Exposición del pintor samario Hubert Guardiola en el Centro Histórico, en una casa tradicional restaurada y hoy convertida en Hotel Boutique, Casa Don Pepe, evoca el poder que se concentró en la Santa Marta circunscrita a unas pocas cuadrículas donde residían las primeras familias que conformaron la actual capital del Magdalena.

El trabajo de Hubert en acuarela -el más conocido- evoca una visión que reconstruye las condiciones en las que se fue gestando un centro urbano de una posición estratégica para el nuevo mundo conquistado por la expansión española desde los años 1500.

Cada una de sus esquinas permite imaginar cómo era el adentro/afuera de esos lugares: Familias acomodadas y afuera niños jugando con los charcos que se formaban en épocas de lluvia, prácticamente se pueden ver las figuras con sus ropajes y actitudes rumbo a misa o al mercado.

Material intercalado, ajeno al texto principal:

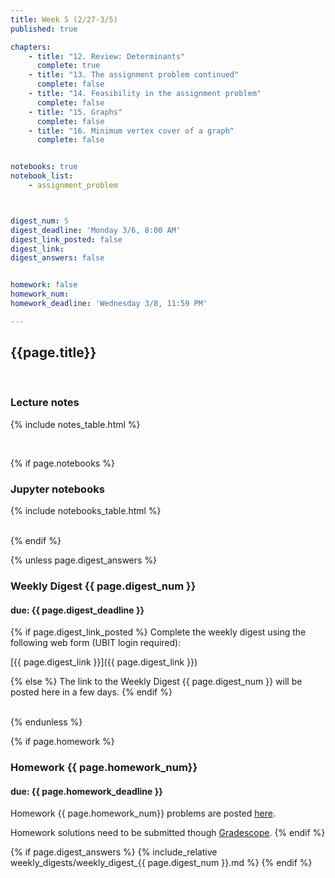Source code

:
 ```yaml
---
title: Week 5 (2/27-3/5)
published: true

chapters:
    - title: "12. Review: Determinants"
      complete: true
    - title: "13. The assignment problem continued"
      complete: false
    - title: "14. Feasibility in the assignment problem"
      complete: false
    - title: "15. Graphs"
      complete: false
    - title: "16. Minimum vertex cover of a graph"
      complete: false


notebooks: true
notebook_list:
    - assignment_problem



digest_num: 5
digest_deadline: 'Monday 3/6, 8:00 AM'
digest_link_posted: false
digest_link:
digest_answers: false


homework: false
homework_num:
homework_deadline: 'Wednesday 3/8, 11:59 PM'

---
```


<style>
    ul {
        padding-left: 20px;
    }
</style>


## {{page.title}}

<br/>

### Lecture notes

{% include notes_table.html %}

<br/>

{% if page.notebooks %}
### Jupyter notebooks

{% include notebooks_table.html %}

<br/>
{% endif %}


{% unless page.digest_answers %}
### Weekly Digest {{ page.digest_num }}
#### due: {{ page.digest_deadline }}

{% if page.digest_link_posted %}
Complete the weekly digest using the following web form (UBIT login required):

[{{ page.digest_link }}]({{ page.digest_link }})

{% else %}
The link to the Weekly Digest {{ page.digest_num }} will be posted here
in a few days.
{% endif %}

<br/>
{% endunless %}


{% if page.homework %}
### Homework {{ page.homework_num}}
#### due: {{ page.homework_deadline }}

Homework {{ page.homework_num}} problems are posted <a href="{{ site.baseurl }}/assets/homework/hw_{{ page.homework_num }}.pdf" target="_blank">here</a>.

Homework solutions need to be submitted though [Gradescope](https://www.gradescope.com/).
{% endif %}

{% if page.digest_answers %}
{% include_relative weekly_digests/weekly_digest_{{ page.digest_num }}.md %}
{% endif %}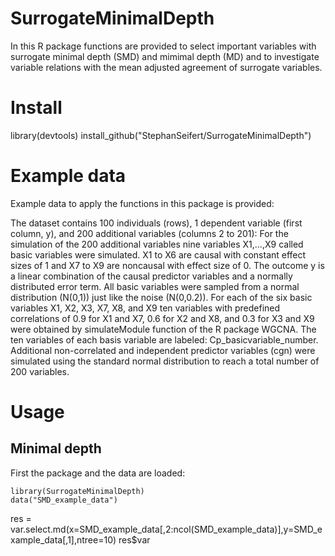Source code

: # SurrogateMinimalDepth
In this R package functions are provided to select important variables with surrogate minimal depth (SMD) and mimimal depth (MD) and to investigate variable relations with the mean adjusted agreement of surrogate variables. 

# Install
library(devtools)
install_github("StephanSeifert/SurrogateMinimalDepth")

# Example data
Example data to apply the functions in this package is provided: 

The dataset contains 100 individuals (rows), 1 dependent variable (first column, y), and 200 additional variables (columns 2 to 201): For the simulation of the 200 additional variables nine variables X1,…,X9 called basic variables were simulated. X1 to X6 are causal with constant effect sizes of 1 and X7 to X9 are noncausal with effect size of 0. The outcome y is a linear combination of the causal predictor variables and a normally distributed error term. All basic variables were sampled from a normal distribution (N(0,1)) just like the noise (N(0,0.2)). For each of the six basic variables X1, X2, X3, X7, X8, and X9 ten variables with predefined correlations of 0.9 for X1 and X7, 0.6 for X2 and X8, and 0.3 for X3 and X9 were obtained by simulateModule function of the R package WGCNA. The ten variables of each basis variable are labeled: Cp_basicvariable_number. Additional non-correlated and independent predictor variables (cgn) were simulated using the standard normal distribution to reach a total number of 200 variables.

# Usage
## Minimal depth

First the package and the data are loaded:
```
library(SurrogateMinimalDepth)
data("SMD_example_data")
```

res = var.select.md(x=SMD_example_data[,2:ncol(SMD_example_data)],y=SMD_example_data[,1],ntree=10)
res$var



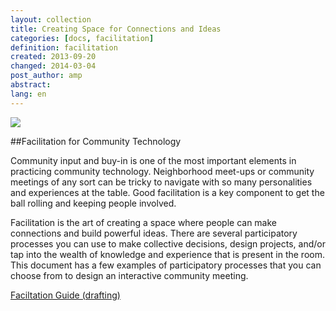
 ```yaml
---
layout: collection
title: Creating Space for Connections and Ideas
categories: [docs, facilitation]
definition: facilitation
created: 2013-09-20
changed: 2014-03-04
post_author: amp
abstract: 
lang: en
---
```


<img src="{{site.baseurl}}/files/ct-intro-photo.jpg">

##Facilitation for Community Technology

Community input and buy-in is one of the most important elements in practicing community technology. Neighborhood meet-ups or community meetings of any sort can be tricky to navigate with so many personalities and experiences at the table. Good facilitation is a key component to get the ball rolling and keeping people involved.

Facilitation is the art of creating a space where people can make connections and build powerful ideas. There are several participatory processes you can use to make collective decisions, design projects, and/or tap into the wealth of knowledge and experience that is present in the room. This document has a few examples of participatory processes that you can choose from to design an interactive community meeting. 

<a href="https://docs.google.com/document/d/1FB31l1vAN8HGEP-j8dLKIs7jbj-P68cum-t3Z8fxy5M/edit?usp=sharing">Faciltation Guide (drafting)</a>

Desde allí se configuró el uso de lo público.

Hubert Guardiola Foto @agendasamaria

Manchas al silencio

Debe provocar una reflexión el título de esta exposición del enigmático y consolidado maestro de la pintura que como todos en su gremio está añorando espacios y no solo físicos, porque estos existen, espacios de acción de la cultura conectados al diálogo de construcción de ciudad, de región de país…

Él tiene un prestigio ganado entre los acuarelistas del globo, recononocido por todas las galerías y espacios de exhibición hasta hace muy poco tiempo se desempeño como docente en una prestigiosa institución educativa de su ciudad. Ahora ocupa su espacio como artista reconocido con la modestia que lo caracteríza: deberá vivir exclusivamente de la demanda de arte que se está generando principalmente entre los nuevos propietarios de inmuebles en una Santa Marta que ocupan y disfrutan pero sin conocer su historia. Hubert ahora la pone para generar ese amor por el nuevo destino y nos complace que sea él el portador de esa dignidad.

Hubert al lado de otros importantes artistas locales y del departamento están en el sueño que se forja actualmente en el Centro Cultural del Magdalena, una respuesta a ese anhelo que por la fuerza de su propuesta obliga a la dirigencia local a tomarse en serio la cultura, es un ejemplo nacional de la gestión aislada de artistas y empresarios de las Industrias Culturales que ya generan riqueza y se posicionan con un sentido en el arte caribe y su influencia nacional.